> _What is being asked_: Throughout the listing below, show every line in which "export" occurs.

[[ Material shown, beginning ]]

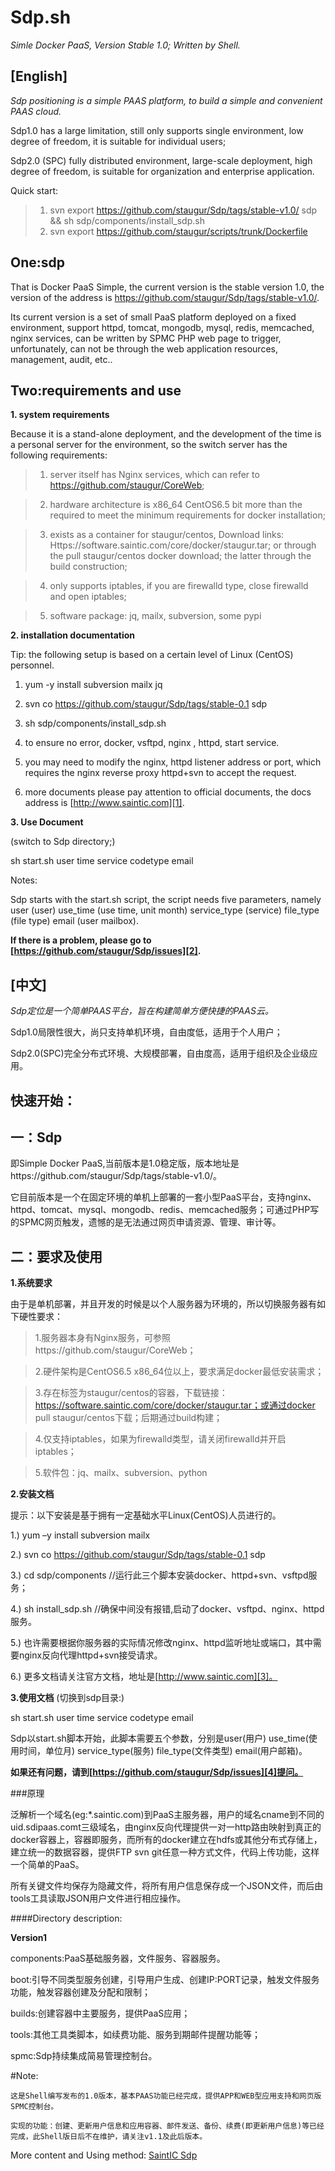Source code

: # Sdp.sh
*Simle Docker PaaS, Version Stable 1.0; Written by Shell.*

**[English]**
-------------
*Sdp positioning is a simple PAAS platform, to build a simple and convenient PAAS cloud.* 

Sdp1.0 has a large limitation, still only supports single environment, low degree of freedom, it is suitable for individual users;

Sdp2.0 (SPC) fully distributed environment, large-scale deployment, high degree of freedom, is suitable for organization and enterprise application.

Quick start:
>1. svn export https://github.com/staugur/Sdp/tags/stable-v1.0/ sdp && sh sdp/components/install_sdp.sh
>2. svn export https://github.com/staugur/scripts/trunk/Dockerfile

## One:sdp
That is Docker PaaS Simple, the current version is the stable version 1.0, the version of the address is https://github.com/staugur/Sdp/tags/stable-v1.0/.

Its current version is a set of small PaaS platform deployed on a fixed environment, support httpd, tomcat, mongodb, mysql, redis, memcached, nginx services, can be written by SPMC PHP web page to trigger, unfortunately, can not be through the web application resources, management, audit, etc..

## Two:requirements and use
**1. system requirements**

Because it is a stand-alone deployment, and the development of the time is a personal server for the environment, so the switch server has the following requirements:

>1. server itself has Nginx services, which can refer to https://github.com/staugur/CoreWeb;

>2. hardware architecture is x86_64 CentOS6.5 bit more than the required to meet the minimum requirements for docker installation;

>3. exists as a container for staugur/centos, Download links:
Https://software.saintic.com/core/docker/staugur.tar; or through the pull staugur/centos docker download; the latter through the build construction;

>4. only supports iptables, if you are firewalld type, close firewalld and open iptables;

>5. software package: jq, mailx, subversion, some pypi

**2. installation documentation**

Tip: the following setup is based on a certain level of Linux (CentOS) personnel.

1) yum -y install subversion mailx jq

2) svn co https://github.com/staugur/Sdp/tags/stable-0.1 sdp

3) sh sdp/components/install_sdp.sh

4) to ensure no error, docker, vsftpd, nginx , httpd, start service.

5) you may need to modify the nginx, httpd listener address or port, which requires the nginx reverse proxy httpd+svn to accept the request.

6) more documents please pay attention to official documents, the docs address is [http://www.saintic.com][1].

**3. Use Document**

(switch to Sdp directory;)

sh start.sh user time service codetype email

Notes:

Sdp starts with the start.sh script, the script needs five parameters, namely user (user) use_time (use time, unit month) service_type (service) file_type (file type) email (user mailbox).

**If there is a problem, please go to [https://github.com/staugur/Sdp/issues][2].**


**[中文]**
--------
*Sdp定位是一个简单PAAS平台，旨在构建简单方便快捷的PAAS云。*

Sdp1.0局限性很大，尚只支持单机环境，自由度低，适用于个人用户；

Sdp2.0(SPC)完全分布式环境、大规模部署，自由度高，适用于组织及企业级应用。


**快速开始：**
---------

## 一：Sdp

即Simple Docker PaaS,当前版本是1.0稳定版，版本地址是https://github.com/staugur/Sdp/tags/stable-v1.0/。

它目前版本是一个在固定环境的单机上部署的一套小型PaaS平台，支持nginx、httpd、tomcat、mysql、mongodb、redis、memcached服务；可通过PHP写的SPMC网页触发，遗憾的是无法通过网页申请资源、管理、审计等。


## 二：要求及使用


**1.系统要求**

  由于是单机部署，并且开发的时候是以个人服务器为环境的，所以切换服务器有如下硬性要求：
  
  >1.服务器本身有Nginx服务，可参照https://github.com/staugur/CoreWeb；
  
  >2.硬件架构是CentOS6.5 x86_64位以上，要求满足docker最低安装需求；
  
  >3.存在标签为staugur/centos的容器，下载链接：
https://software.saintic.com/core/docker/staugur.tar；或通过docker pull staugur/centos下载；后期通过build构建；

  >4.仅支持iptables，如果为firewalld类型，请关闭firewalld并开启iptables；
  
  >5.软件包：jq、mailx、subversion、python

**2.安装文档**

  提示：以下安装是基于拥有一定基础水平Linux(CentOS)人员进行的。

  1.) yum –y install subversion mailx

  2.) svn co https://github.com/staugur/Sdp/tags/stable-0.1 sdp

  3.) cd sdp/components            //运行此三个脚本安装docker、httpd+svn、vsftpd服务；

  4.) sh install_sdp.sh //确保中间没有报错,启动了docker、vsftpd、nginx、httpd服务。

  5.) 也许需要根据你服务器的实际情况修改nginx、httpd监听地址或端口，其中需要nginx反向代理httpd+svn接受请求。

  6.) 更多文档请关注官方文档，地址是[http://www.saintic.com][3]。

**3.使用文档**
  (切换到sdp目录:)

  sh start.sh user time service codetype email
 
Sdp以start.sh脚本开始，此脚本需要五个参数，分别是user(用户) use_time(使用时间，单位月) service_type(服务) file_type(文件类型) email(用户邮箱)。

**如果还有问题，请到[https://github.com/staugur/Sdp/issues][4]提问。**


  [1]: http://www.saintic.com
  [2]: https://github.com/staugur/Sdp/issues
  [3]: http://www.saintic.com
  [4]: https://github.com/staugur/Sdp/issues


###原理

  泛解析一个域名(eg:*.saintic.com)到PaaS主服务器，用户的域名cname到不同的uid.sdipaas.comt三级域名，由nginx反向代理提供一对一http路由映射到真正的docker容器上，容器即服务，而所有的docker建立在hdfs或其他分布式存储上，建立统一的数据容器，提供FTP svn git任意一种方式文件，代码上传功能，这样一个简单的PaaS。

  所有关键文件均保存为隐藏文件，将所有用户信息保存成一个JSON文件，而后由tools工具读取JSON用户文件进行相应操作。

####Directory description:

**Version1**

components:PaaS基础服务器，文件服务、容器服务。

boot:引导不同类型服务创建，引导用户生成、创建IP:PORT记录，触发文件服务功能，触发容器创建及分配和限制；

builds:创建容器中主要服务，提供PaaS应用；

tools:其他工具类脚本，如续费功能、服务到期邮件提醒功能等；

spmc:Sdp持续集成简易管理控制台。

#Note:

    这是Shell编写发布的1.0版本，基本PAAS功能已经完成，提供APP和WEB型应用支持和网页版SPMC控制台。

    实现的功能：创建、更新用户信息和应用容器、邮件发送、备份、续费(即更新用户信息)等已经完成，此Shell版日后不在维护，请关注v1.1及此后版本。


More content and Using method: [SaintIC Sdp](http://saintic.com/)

[[ Material shown, end ]]

> _Response for this exercise_:
>1. svn export https://github.com/staugur/Sdp/tags/stable-v1.0/ sdp && sh sdp/components/install_sdp.sh
>2. svn export https://github.com/staugur/scripts/trunk/Dockerfile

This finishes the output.